I hate to be cliché and say that one of my new years resolutions is about eating healthier. So I won’t.

Instead I will concentrate less on trying to keep a resolution and more on changing my behavior for the sake of a healthier life.

As I had previously mentioned in a previous post I may have some issues with portion control. Sometimes I forget that I’m a petite woman who only needs about 1200-1400 calories a day. Let’s just say that I can eat much more than that.

Therefore, instead of saying that I will cut out all desserts and french fries from the diet, I think this is more about how much to eat and instead of what not to eat.

I stumbled upon an article this morning that definitely caught my attention about a nutrition professor who lost 27 lbs from eating Twinkies for breakfast lunch and dinner. (Not anything the professor nor I would ever promote.) Click here to find out more about the article.
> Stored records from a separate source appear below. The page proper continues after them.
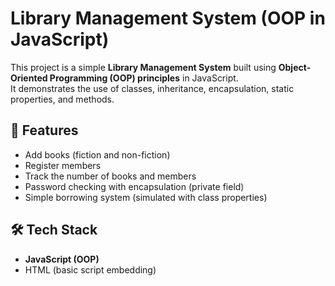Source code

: # Library Management System (OOP in JavaScript)

This project is a simple **Library Management System** built using **Object-Oriented Programming (OOP) principles** in JavaScript.  
It demonstrates the use of classes, inheritance, encapsulation, static properties, and methods.

## 🚀 Features
- Add books (fiction and non-fiction)
- Register members
- Track the number of books and members
- Password checking with encapsulation (private field)
- Simple borrowing system (simulated with class properties)

## 🛠️ Tech Stack
- **JavaScript (OOP)**  
- HTML (basic script embedding)

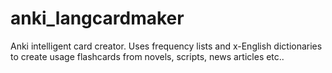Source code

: anki_langcardmaker
==================

Anki intelligent card creator. Uses frequency lists and x-English dictionaries to create usage flashcards from novels, scripts, news articles etc..
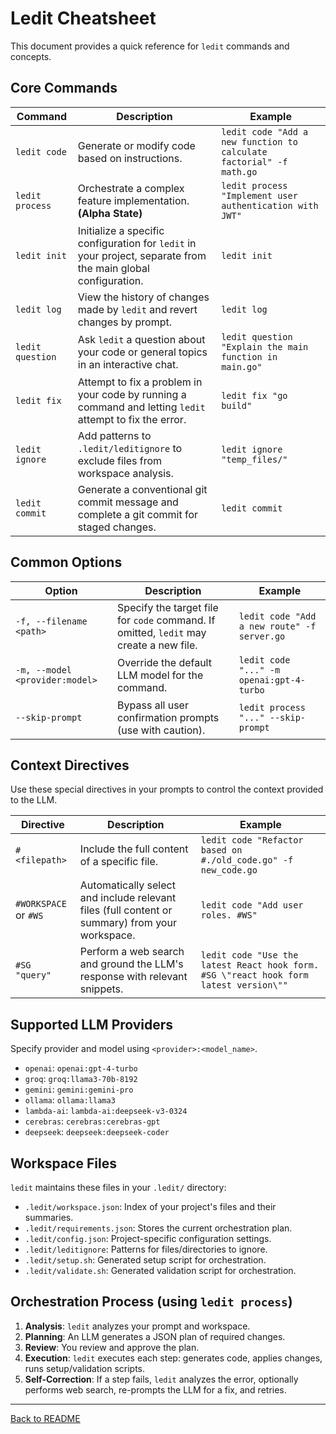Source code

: # Ledit Cheatsheet

This document provides a quick reference for `ledit` commands and concepts.

## Core Commands

| Command | Description | Example |
|---|---|---|
| `ledit code` | Generate or modify code based on instructions. | `ledit code "Add a new function to calculate factorial" -f math.go` |
| `ledit process` | Orchestrate a complex feature implementation. **(Alpha State)** | `ledit process "Implement user authentication with JWT"` |
| `ledit init` | Initialize a specific configuration for `ledit` in your project, separate from the main global configuration. | `ledit init` |
| `ledit log` | View the history of changes made by `ledit` and revert changes by prompt. | `ledit log` |
| `ledit question` | Ask `ledit` a question about your code or general topics in an interactive chat. | `ledit question "Explain the main function in main.go"` |
| `ledit fix` | Attempt to fix a problem in your code by running a command and letting `ledit` attempt to fix the error. | `ledit fix "go build"` |
| `ledit ignore` | Add patterns to `.ledit/leditignore` to exclude files from workspace analysis. | `ledit ignore "temp_files/"` |
| `ledit commit` | Generate a conventional git commit message and complete a git commit for staged changes. | `ledit commit` |

## Common Options

| Option | Description | Example |
|---|---|---|
| `-f, --filename <path>` | Specify the target file for `code` command. If omitted, `ledit` may create a new file. | `ledit code "Add a new route" -f server.go` |
| `-m, --model <provider:model>` | Override the default LLM model for the command. | `ledit code "..." -m openai:gpt-4-turbo` |
| `--skip-prompt` | Bypass all user confirmation prompts (use with caution). | `ledit process "..." --skip-prompt` |

## Context Directives

Use these special directives in your prompts to control the context provided to the LLM.

| Directive | Description | Example |
|---|---|---|
| `#<filepath>` | Include the full content of a specific file. | `ledit code "Refactor based on #./old_code.go" -f new_code.go` |
| `#WORKSPACE` or `#WS` | Automatically select and include relevant files (full content or summary) from your workspace. | `ledit code "Add user roles. #WS"` |
| `#SG "query"` | Perform a web search and ground the LLM's response with relevant snippets. | `ledit code "Use the latest React hook form. #SG \"react hook form latest version\""` |

## Supported LLM Providers

Specify provider and model using `<provider>:<model_name>`.

-   `openai`: `openai:gpt-4-turbo`
-   `groq`: `groq:llama3-70b-8192`
-   `gemini`: `gemini:gemini-pro`
-   `ollama`: `ollama:llama3`
-   `lambda-ai`: `lambda-ai:deepseek-v3-0324`
-   `cerebras`: `cerebras:cerebras-gpt`
-   `deepseek`: `deepseek:deepseek-coder`

## Workspace Files

`ledit` maintains these files in your `.ledit/` directory:

-   `.ledit/workspace.json`: Index of your project's files and their summaries.
-   `.ledit/requirements.json`: Stores the current orchestration plan.
-   `.ledit/config.json`: Project-specific configuration settings.
-   `.ledit/leditignore`: Patterns for files/directories to ignore.
-   `.ledit/setup.sh`: Generated setup script for orchestration.
-   `.ledit/validate.sh`: Generated validation script for orchestration.

## Orchestration Process (using `ledit process`)

1.  **Analysis**: `ledit` analyzes your prompt and workspace.
2.  **Planning**: An LLM generates a JSON plan of required changes.
3.  **Review**: You review and approve the plan.
4.  **Execution**: `ledit` executes each step: generates code, applies changes, runs setup/validation scripts.
5.  **Self-Correction**: If a step fails, `ledit` analyzes the error, optionally performs web search, re-prompts the LLM for a fix, and retries.

---
[Back to README](../README.md)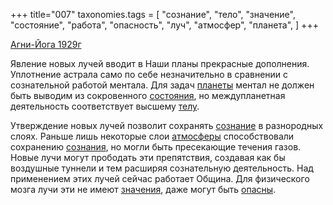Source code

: +++
title="007"
taxonomies.tags = [
 "сознание",
 "тело",
 "значение",
 "состояние",
 "работа",
 "опасность",
 "луч",
 "атмосфер",
 "планета",
]
+++

[Агни-Йога 1929г](/agni/1929)

Явление новых лучей вводит в Наши планы прекрасные дополнения. Уплотнение астрала само по себе незначительно в сравнении с сознательной работой ментала. Для задач [планеты](/tags/планета) ментал не должен быть выводим из сокровенного [состояния](/tags/состояние), но междупланетная деятельность соответствует высшему [телу](/tags/тело).   

Утверждение новых лучей позволит сохранять [сознание](/tags/сознание) в разнородных слоях. Раньше лишь некоторые слои [атмосферы](/tags/атмосфер) способствовали сохранению [сознания](/tags/сознание), но могли быть пресекающие течения газов. Новые лучи могут прободать эти препятствия, создавая как бы воздушные туннели и тем расширяя сознательную деятельность. Над применением этих лучей сейчас работает Община. Для физического мозга лучи эти не имеют [значения](/tags/значение), даже могут быть [опасны](/tags/опасность).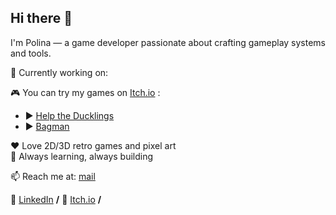 ## Hi there 👋

I'm Polina — a game developer passionate about crafting gameplay systems and tools.

👾 Currently working on:

🎮 You can try my games on [Itch.io](https://mulwe.itch.io/) : 
*  ▶️ [Help the Ducklings](https://github.com/Mulwe/help-the-ducklings)  
*  ▶️ [Bagman](https://mulwe.itch.io/bagman)  


❤️ Love 2D/3D retro games and pixel art  
🧠 Always learning, always building

📫 Reach me at: [mail](polina.g.dev@gmail.com)

👔 [LinkedIn](https://www.linkedin.com/in/polina-g-dev/) **/**
👑 [Itch.io](https://mulwe.itch.io/) **/**
 
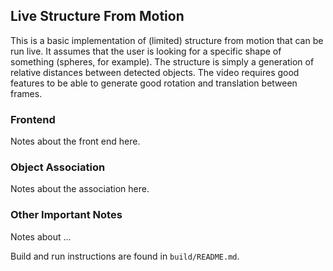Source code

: ## Live Structure From Motion

This is a basic implementation of (limited) structure from motion that can be run live. It assumes that the user is looking for a specific shape of something (spheres, for example). The structure is simply a generation of relative distances between detected objects. The video requires good features to be able to generate good rotation and translation between frames.

### Frontend
Notes about the front end here.

### Object Association
Notes about the association here.

### Other Important Notes
Notes about ...

Build and run instructions are found in `build/README.md`.
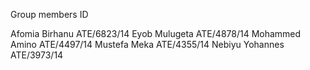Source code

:Group members ID

Afomia Birhanu ATE/6823/14 
Eyob Mulugeta ATE/4878/14 
Mohammed Amino ATE/4497/14 
Mustefa Meka ATE/4355/14 
Nebiyu Yohannes ATE/3973/14
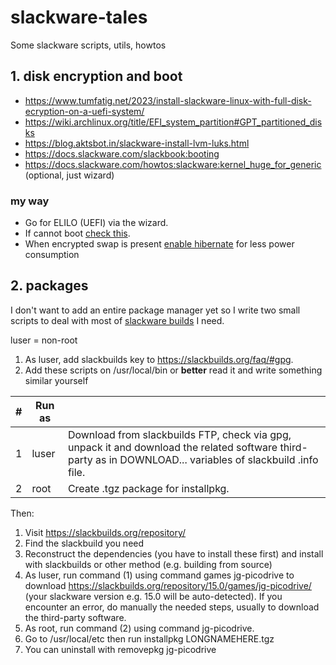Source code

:# slackware-tales
Some slackware scripts, utils, howtos

## 1. disk encryption and boot

- https://www.tumfatig.net/2023/install-slackware-linux-with-full-disk-ecryption-on-a-uefi-system/
- https://wiki.archlinux.org/title/EFI_system_partition#GPT_partitioned_disks
- https://blog.aktsbot.in/slackware-install-lvm-luks.html
- https://docs.slackware.com/slackbook:booting
- https://docs.slackware.com/howtos:slackware:kernel_huge_for_generic (optional, just wizard)

### my way

- Go for ELILO (UEFI) via the wizard.
- If cannot boot [check this](https://www.linuxquestions.org/questions/slackware-installation-40/elilo-boot-entry-not-being-configured-4175663976/#post6056260).
- When encrypted swap is present [enable hibernate](https://wiki.archlinux.org/title/Power_management/Suspend_and_hibernate) for less power consumption

## 2. packages

I don't want to add an entire package manager yet so I write two small scripts to deal with most of [slackware builds](https://slackbuilds.org/) I need.

luser = non-root

1. As luser, add slackbuilds key to https://slackbuilds.org/faq/#gpg.
2. Add these scripts on /usr/local/bin or **better** read it and write something similar yourself

| #  | Run as          | |
|---|--------------|---|
| 1 | luser  | Download from slackbuilds FTP, check via gpg, unpack it and download the related software third-party as in DOWNLOAD... variables of slackbuild .info file.  |
| 2 | root  | Create .tgz package for installpkg.  |

Then:

1. Visit https://slackbuilds.org/repository/
2. Find the slackbuild you need
3. Reconstruct the dependencies (you have to install these first) and install with slackbuilds or other method (e.g. building from source)
4. As luser, run command (1) using command games jg-picodrive to download https://slackbuilds.org/repository/15.0/games/jg-picodrive/ (your slackware version e.g. 15.0 will be auto-detected). If you encounter an error, do manually the needed steps, usually to download the third-party software.
5. As root, run command (2) using command jg-picodrive.
6. Go to /usr/local/etc then run installpkg LONGNAMEHERE.tgz
7. You can uninstall with removepkg jg-picodrive
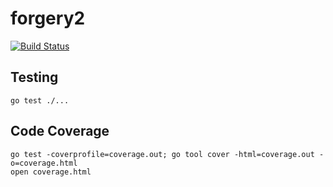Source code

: # forgery2

[![Build Status](https://secure.travis-ci.org/goforgery/forgery2.png?branch=master)](http://travis-ci.org/goforgery/forgery2)

## Testing

    go test ./...

## Code Coverage

    go test -coverprofile=coverage.out; go tool cover -html=coverage.out -o=coverage.html
    open coverage.html
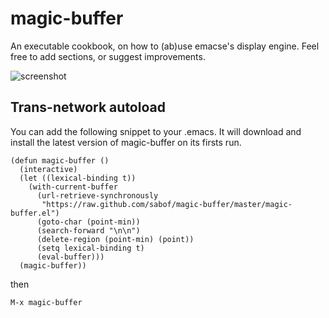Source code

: # magic-buffer
An executable cookbook, on how to (ab)use emacse's display engine. Feel free to add sections, or suggest improvements.

![screenshot](https://github.com/sabof/magic-buffer/raw/master/screenshot.png)

## Trans-network autoload
You can add the following snippet to your .emacs. It will download and install the latest version of magic-buffer on its firsts run.

    (defun magic-buffer ()
      (interactive)
      (let ((lexical-binding t))
        (with-current-buffer
          (url-retrieve-synchronously
           "https://raw.github.com/sabof/magic-buffer/master/magic-buffer.el")
          (goto-char (point-min))
          (search-forward "\n\n")
          (delete-region (point-min) (point))
          (setq lexical-binding t)
          (eval-buffer)))
      (magic-buffer))

then

    M-x magic-buffer
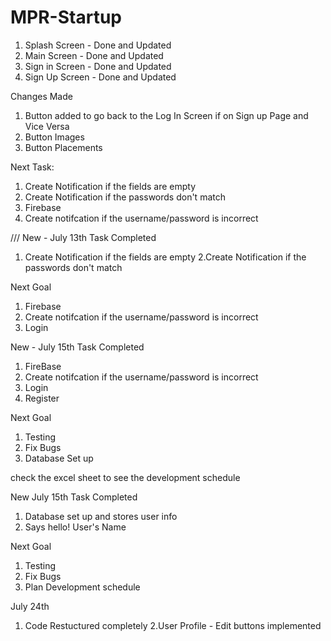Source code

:# MPR-Startup
1. Splash Screen - Done and Updated 
2. Main Screen - Done and Updated 
3. Sign in Screen - Done and Updated
4. Sign Up Screen - Done and Updated 


Changes Made
1. Button added to go back to the Log In Screen if on Sign up Page and Vice Versa
2. Button Images 
3. Button Placements 


Next Task:
1. Create Notification if the fields are empty 
2. Create Notification if the passwords don't match
3. Firebase
4. Create notifcation if the username/password is incorrect 

///
New - July 13th 
Task Completed 
1. Create Notification if the fields are empty 
2.Create Notification if the passwords don't match

Next Goal 
1. Firebase
2. Create notifcation if the username/password is incorrect 
3. Login


New - July 15th
Task Completed 
1. FireBase
2. Create notifcation if the username/password is incorrect 
3. Login
3. Register 




Next Goal
1. Testing 
2. Fix Bugs
3. Database Set up

check the excel sheet to see the development schedule

New July 15th 
Task Completed 
1. Database set up and stores user info
2. Says hello! User's Name

Next Goal
1. Testing
2. Fix Bugs 
3. Plan Development schedule


July 24th 
1. Code Restuctured completely
2.User Profile - Edit buttons implemented
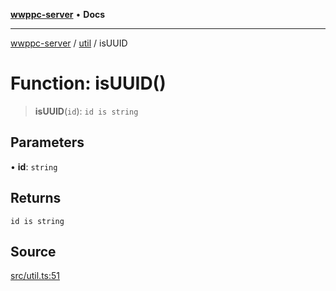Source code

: [**wwppc-server**](../../README.md) • **Docs**

***

[wwppc-server](../../modules.md) / [util](../README.md) / isUUID

# Function: isUUID()

> **isUUID**(`id`): `id is string`

## Parameters

• **id**: `string`

## Returns

`id is string`

## Source

[src/util.ts:51](https://github.com/WWPPC/WWPPC/blob/584aa62fb3ebbd25c8ff645874f2b4225415492a/wwppc-server/src/util.ts#L51)

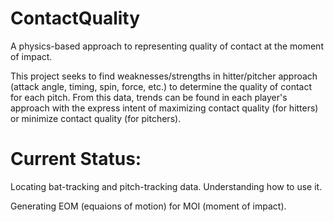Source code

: # ContactQuality
A physics-based approach to representing quality of contact at the moment of impact.

This project seeks to find weaknesses/strengths in hitter/pitcher approach (attack angle, timing, spin, force, etc.) to determine the quality of contact for each pitch. From this data, trends can be found in each player's approach with the express intent of maximizing contact quality (for hitters) or minimize contact quality (for pitchers).
# Current Status: 
Locating bat-tracking and pitch-tracking data. Understanding how to use it.

Generating EOM (equaions of motion) for MOI (moment of impact).

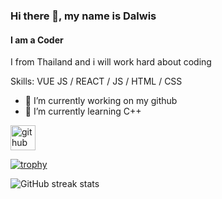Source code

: ### Hi there 👋, my name is Dalwis
#### I am a Coder
I from Thailand and i will work hard about coding

Skills: VUE JS / REACT / JS / HTML / CSS

- 🔭 I’m currently working on my github 
- 🌱 I’m currently learning C++ 


[<img src='https://cdn.jsdelivr.net/npm/simple-icons@3.0.1/icons/github.svg' alt='github' height='40'>](https://github.com/DALWIS)  

[![trophy](https://github-profile-trophy.vercel.app/?username=DALWIS)](https://github.com/ryo-ma/github-profile-trophy)

![GitHub streak stats](https://streak-stats.demolab.com/?user=DALWIS)  


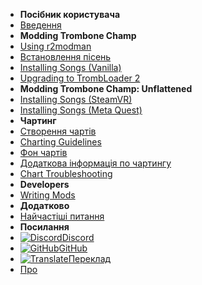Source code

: - **Посібник користувача**
- [Введення](./)
- **Modding Trombone Champ**
- [Using r2modman](installing-r2modman)
- [Встановлення пісень](installing-songs)
- [Installing Songs (Vanilla)](installing-songs-vanilla)
- [Upgrading to TrombLoader 2](migrating-to-v2)
- **Modding Trombone Champ: Unflattened**
- [Installing Songs (SteamVR)](installing-songs-steamvr)
- [Installing Songs (Meta Quest)](installing-songs-quest)
- **Чартинг**
- [Створення чартів](creating-charts)
- [Charting Guidelines](charting-guidelines)
- [Фон чартів](chart-backgrounds)
- [Додаткова інформація по чартингу](misc-charting-info)
- [Chart Troubleshooting](chart-troubleshooting)
- **Developers**
- [Writing Mods](writing-mods)
- **Додатково**
- [Найчастіші питання](faq)
- **Посилання**
- [![Discord](https://icongr.am/simple/discord.svg?colored&size=16)Discord](https://discord.gg/KVzKRsbetJ)
- [![GitHub](https://icongr.am/simple/github.svg?color=808080&size=16)GitHub](https://github.com/tc-mods/TromboneChampModdingWiki)
- [![Translate](https://icongr.am/material/translate.svg?color=808080&size=16)Переклад](https://crowdin.com/project/trombone-champ-modding-wiki)
- [Про](about)
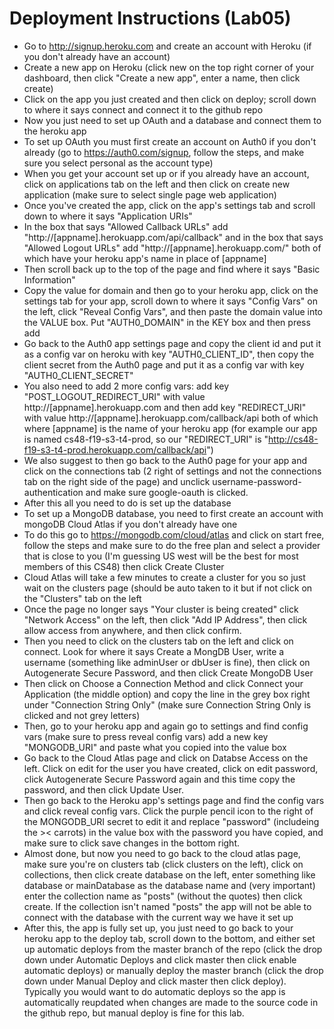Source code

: # Deployment Instructions (Lab05)


- Go to http://signup.heroku.com and create an account with Heroku (if you don't already have an account)
- Create a new app on Heroku (click new on the top right corner of your dashboard, then click "Create a new app", enter a name, then click create)
- Click on the app you just created and then click on deploy; scroll down to where it says connect and connect it to the github repo
- Now you just need to set up OAuth and a database and connect them to the heroku app
- To set up OAuth you must first create an account on Auth0 if you don't already (go to https://auth0.com/signup, follow the steps, and make sure you select personal as the account type)
- When you get your account set up or if you already have an account, click on applications tab on the left and then click on create new application (make sure to select single page web application)
- Once you've created the app, click on the app's settings tab and scroll down to where it says "Application URIs"
- In the box that says "Allowed Callback URLs" add "http://[appname].herokuapp.com/api/callback" and in the box that says "Allowed Logout URLs" add "http://[appname].herokuapp.com/" both of which have your heroku app's name in place of [appname]
- Then scroll back up to the top of the page and find where it says "Basic Information"
- Copy the value for domain and then go to your heroku app, click on the settings tab for your app, scroll down to where it says "Config Vars" on the left, click "Reveal Config Vars", and then paste the domain value into the VALUE box. Put "AUTH0_DOMAIN" in the KEY box and then press add
- Go back to the Auth0 app settings page and copy the client id and put it as a config var on heroku with key "AUTH0_CLIENT_ID", then copy the client secret from the Auth0 page and put it as a config var with key "AUTH0_CLIENT_SECRET"
- You also need to add 2 more config vars: add key "POST_LOGOUT_REDIRECT_URI" with value http://[appname].herokuapp.com and then add key "REDIRECT_URI" with value http://[appname].herokuapp.com/callback/api both of which where [appname] is the name of your heroku app (for example our app is named cs48-f19-s3-t4-prod, so our "REDIRECT_URI" is "http://cs48-f19-s3-t4-prod.herokuapp.com/callback/api")
- We also suggest to then go back to the Auth0 page for your app and click on the connections tab (2 right of settings and not the connections tab on the right side of the page) and unclick username-password-authentication and make sure google-oauth is clicked.
- After this all you need to do is set up the database
- To set up a MongoDB database, you need to first create an account with mongoDB Cloud Atlas if you don't already have one
- To do this go to https://mongodb.com/cloud/atlas and click on start free, follow the steps and make sure to do the free plan and select a provider that is close to you (I'm guessing US west will be the best for most members of this CS48) then click Create Cluster
- Cloud Atlas will take a few minutes to create a cluster for you so just wait on the clusters page (should be auto taken to it but if not click on the "Clusters" tab on the left
- Once the page no longer says "Your cluster is being created" click "Network Access" on the left, then click "Add IP Address", then click allow access from anywhere, and then click confirm.
- Then you need to click on the clusters tab on the left and click on connect. Look for where it says Create a MongDB User, write a username (something like adminUser or dbUser is fine), then click on Autogenerate Secure Password, and then click Create MongoDB User
- Then click on Choose a Connection Method and click Connect your Application (the middle option) and copy the line in the grey box right under "Connection String Only" (make sure Connection String Only is clicked and not grey letters)
- Then, go to your heroku app and again go to settings and find config vars (make sure to press reveal config vars) add a new key "MONGODB_URI" and paste what you copied into the value box
- Go back to the Cloud Atlas page and click on Databse Access on the left. Click on edit for the user you have created, click on edit password, click Autogenerate Secure Password again and this time copy the password, and then click Update User.
- Then go back to the Heroku app's settings page and find the config vars and click reveal config vars. Click the purple pencil icon to the right of the MONGODB_URI secret to edit it and replace "password" (includeing the >< carrots) in the value box with the password you have copied, and make sure to click save changes in the bottom right.
- Almost done, but now you need to go back to the cloud atlas page, make sure you're on clusters tab (click clusters on the left), click on collections, then click create database on the left, enter something like database or mainDatabase as the database name and (very important) enter the collection name as "posts" (without the quotes) then click create. If the collection isn't named "posts" the app will not be able to connect with the database with the current way we have it set up
- After this, the app is fully set up, you just need to go back to your heroku app to the deploy tab, scroll down to the bottom, and either set up automatic deploys from the master branch of the repo (click the drop down under Automatic Deploys and click master then click enable automatic deploys) or manually deploy the master branch (click the drop down under Manual Deploy and click master then click deploy). Typically you would want to do automatic deploys so the app is automatically reupdated when changes are made to the source code in the github repo, but manual deploy is fine for this lab.
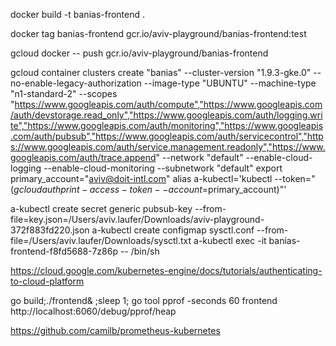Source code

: 
docker build -t banias-frontend .

docker tag  banias-frontend gcr.io/aviv-playground/banias-frontend:test

gcloud docker -- push gcr.io/aviv-playground/banias-frontend



gcloud  container clusters create "banias" --cluster-version "1.9.3-gke.0" --no-enable-legacy-authorization --image-type "UBUNTU"  --machine-type "n1-standard-2" --scopes "https://www.googleapis.com/auth/compute","https://www.googleapis.com/auth/devstorage.read_only","https://www.googleapis.com/auth/logging.write","https://www.googleapis.com/auth/monitoring","https://www.googleapis.com/auth/pubsub","https://www.googleapis.com/auth/servicecontrol","https://www.googleapis.com/auth/service.management.readonly","https://www.googleapis.com/auth/trace.append" --network "default" --enable-cloud-logging --enable-cloud-monitoring --subnetwork "default" 
export primary_account="aviv@doit-intl.com"
alias a-kubectl='kubectl --token="$(gcloud auth print-access-token --account=$primary_account)"'

a-kubectl create secret generic pubsub-key --from-file=key.json=/Users/aviv.laufer/Downloads/aviv-playground-372f883fd220.json
a-kubectl create configmap sysctl.conf --from-file=/Users/aviv.laufer/Downloads/sysctl.txt
a-kubectl exec -it banias-frontend-f8fd5688-7z86p -- /bin/sh

https://cloud.google.com/kubernetes-engine/docs/tutorials/authenticating-to-cloud-platform


go build;./frontend& ;sleep 1; go tool pprof -seconds 60 frontend http://localhost:6060/debug/pprof/heap

https://github.com/camilb/prometheus-kubernetes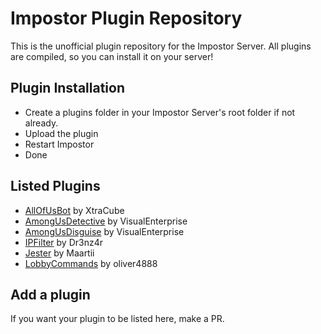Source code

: # Impostor Plugin Repository
This is the unofficial plugin repository for the Impostor Server. All plugins are compiled, so you can install it on your server!

## Plugin Installation
* Create a plugins folder in your Impostor Server's root folder if not already.
* Upload the plugin
* Restart Impostor
* Done

## Listed Plugins
* [AllOfUsBot](https://github.com/XtraCube/AllOfUsBot) by XtraCube
* [AmongUsDetective](https://github.com/VisualEnterprise/AmongUsDetective) by VisualEnterprise
* [AmongUsDisguise](https://github.com/VisualEnterprise/AmongUsDisguise) by VisualEnterprise
* [IPFilter](https://github.com/Dr3nz4r/impostor-ipfilter) by Dr3nz4r
* [Jester](https://github.com/Maartii/Jester) by Maartii
* [LobbyCommands](https://github.com/oliver4888/Impostor-LobbyCommands) by oliver4888

## Add a plugin
If you want your plugin to be listed here, make a PR.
The method in this diet experiment was caloric restriction.

As a dietitian, it almost breaks my heart to hear the results of this experiment. How could someone who ate Twinkies for every meal lose weight and improve his lipid levels? What’s the main message here? Eat Twinkies and you’ll lose weight? Of course not!

Overall as a society, we are consuming way too many calories. There is no need for the average person to consume more than 2000 calories a day (give or take this amount depending on one’s height, weight, age and activity level). The take-home message wasn’t about what he had eaten that aided in his weight loss. It was all about the amount of calories he was consuming.

 

(Taken from The Healthy Today Show.) What to know if you have portion distortion? Click here.

So how can the everyday person, including myself, learn how to dial down the calories and eat appropriate portions?

I don’t have all the answers but I may have a few tips to share.

  1. Mindful eating. What does this even mean?! It means turning off the TV during dinner or eating away from the office desk or computer. Try and eliminate those everyday distractions at the breakfast, lunch and dinner table. Look, taste and enjoy what you are actually eating.
  2. Choose the right size. Do you really need to supersize that? Dinner plates 50 years ago used to look like the salad plates we have now. Somehow big portions have become the standard. Try using a salad plate instead of a large dinner plate at meals. If you’re still hungry then go back for seconds.
  3. Take your time. Yes, eating lunch can be a hassle for all us busy bees. It’s hard enough to find time to do anything let alone eat. But a way to prevent overeating is to chew your food slowly and savor the flavors, giving yourself at least 20 minutes to sit and eat a meal. Try not to rush. Signals of satiety do not reach your brain until about 20 minutes after you take that first bite.

 

Behavior change is all about taking one step at a time. Try not to over do yourself and make goals that are too extreme and too fast.

As for me, I think I might just start with taking my time. I’m not trying to stress myself out with this by any means. If anything, I want to at least enjoy my meal.